>
> More confusion: my post was about github-issues as a mailing list.  But
> of course this applies equally to discourse, which indeed Juno uses.
>
-1 to re-purposing GitHub issues for any sort of free-form discussion. I
don't see that as solving any problems. At scale, the GitHub issue tracker
is limited even for the intended purpose.

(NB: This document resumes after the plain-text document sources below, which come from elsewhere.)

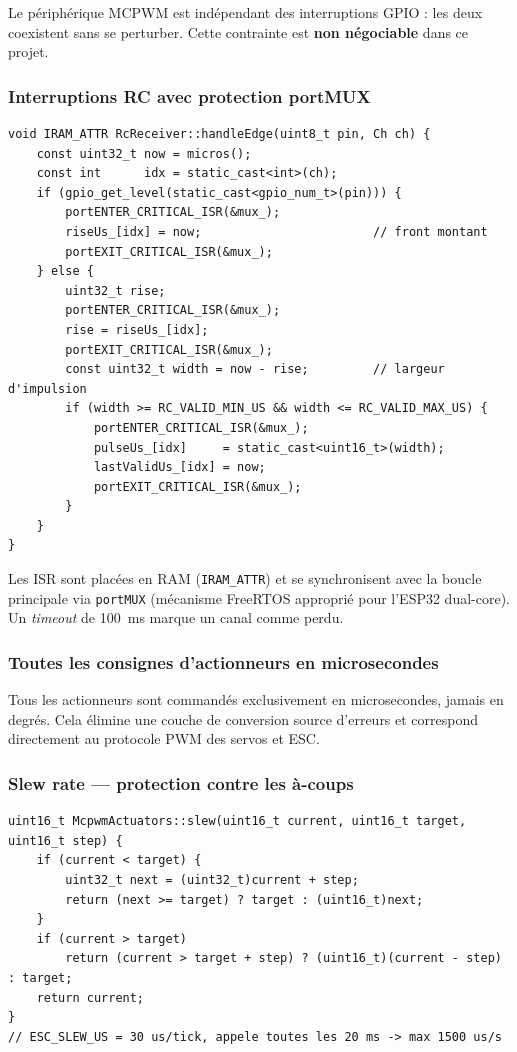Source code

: \documentclass[12pt,a4paper]{article}
\begin{document}
Le p\'eriph\'erique MCPWM est ind\'ependant des interruptions GPIO : les deux
coexistent sans se perturber. Cette contrainte est \textbf{non n\'egociable} dans ce
projet.

\subsubsection{Interruptions RC avec protection portMUX}

\begin{lstlisting}[style=cpp, caption={RcReceiver.cpp -- ISR et section critique}]
void IRAM_ATTR RcReceiver::handleEdge(uint8_t pin, Ch ch) {
    const uint32_t now = micros();
    const int      idx = static_cast<int>(ch);
    if (gpio_get_level(static_cast<gpio_num_t>(pin))) {
        portENTER_CRITICAL_ISR(&mux_);
        riseUs_[idx] = now;                        // front montant
        portEXIT_CRITICAL_ISR(&mux_);
    } else {
        uint32_t rise;
        portENTER_CRITICAL_ISR(&mux_);
        rise = riseUs_[idx];
        portEXIT_CRITICAL_ISR(&mux_);
        const uint32_t width = now - rise;         // largeur d'impulsion
        if (width >= RC_VALID_MIN_US && width <= RC_VALID_MAX_US) {
            portENTER_CRITICAL_ISR(&mux_);
            pulseUs_[idx]     = static_cast<uint16_t>(width);
            lastValidUs_[idx] = now;
            portEXIT_CRITICAL_ISR(&mux_);
        }
    }
}
\end{lstlisting}

Les ISR sont plac\'ees en RAM (\texttt{IRAM\_ATTR}) et se synchronisent avec la
boucle principale via \texttt{portMUX} (m\'ecanisme FreeRTOS appropri\'e pour l'ESP32
dual-core). Un \emph{timeout} de 100~ms marque un canal comme perdu.

\subsubsection{Toutes les consignes d'actionneurs en microsecondes}

Tous les actionneurs sont command\'es exclusivement en microsecondes, jamais en
degr\'es. Cela \'elimine une couche de conversion source d'erreurs et correspond
directement au protocole PWM des servos et ESC.

\subsubsection{Slew rate --- protection contre les à-coups}

\begin{lstlisting}[style=cpp, caption={McpwmActuators.cpp -- limitation de variation}]
uint16_t McpwmActuators::slew(uint16_t current, uint16_t target, uint16_t step) {
    if (current < target) {
        uint32_t next = (uint32_t)current + step;
        return (next >= target) ? target : (uint16_t)next;
    }
    if (current > target)
        return (current > target + step) ? (uint16_t)(current - step) : target;
    return current;
}
// ESC_SLEW_US = 30 us/tick, appele toutes les 20 ms -> max 1500 us/s
\end{lstlisting}
\end{document}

I do like Discourse because of the auto-suggestion, tiered moderation,
proper threading, categorization, and other features that would (hopefully)
*cut down* on the number of pings we see. Discourse also has at least
one-way GitHub cross-linking (mentioning a GitHub issue in discourse will
expand to a short summary, IIRC).

For another example of an active programming language-related Discourse
site, see:

http://users.rust-lang.org

On Thu, Sep 10, 2015 at 10:01 AM, Mauro <[email protected]> wrote:

> More confusion: my post was about github-issues as a mailing list.  But
> of course this applies equally to discourse, which indeed Juno uses.
>
> On Thu, 2015-09-10 at 15:51, Nils Gudat <[email protected]> wrote:
> > Juno is already on (I think) discourse: http://discuss.junolab.org/about
> > That's what already brought me to post this, as the forum over there is
> > infinitely better than Google Groups. Maybe Mike has some comments about
> > time & monetary effort involved in setting this up?
> >
> > On Thursday, September 10, 2015 at 2:15:53 PM UTC+1, Mauro wrote:
> >
> >> I think you may have misunderstood my comment: I suggested that one of
> >> the larger Julia projects, e.g. Julia-Stats, Juno, or Gadfly, would try
> >> this out and report back.
> >>
> >> But yes, the JuliaUsers would have to be part of JuliaLang.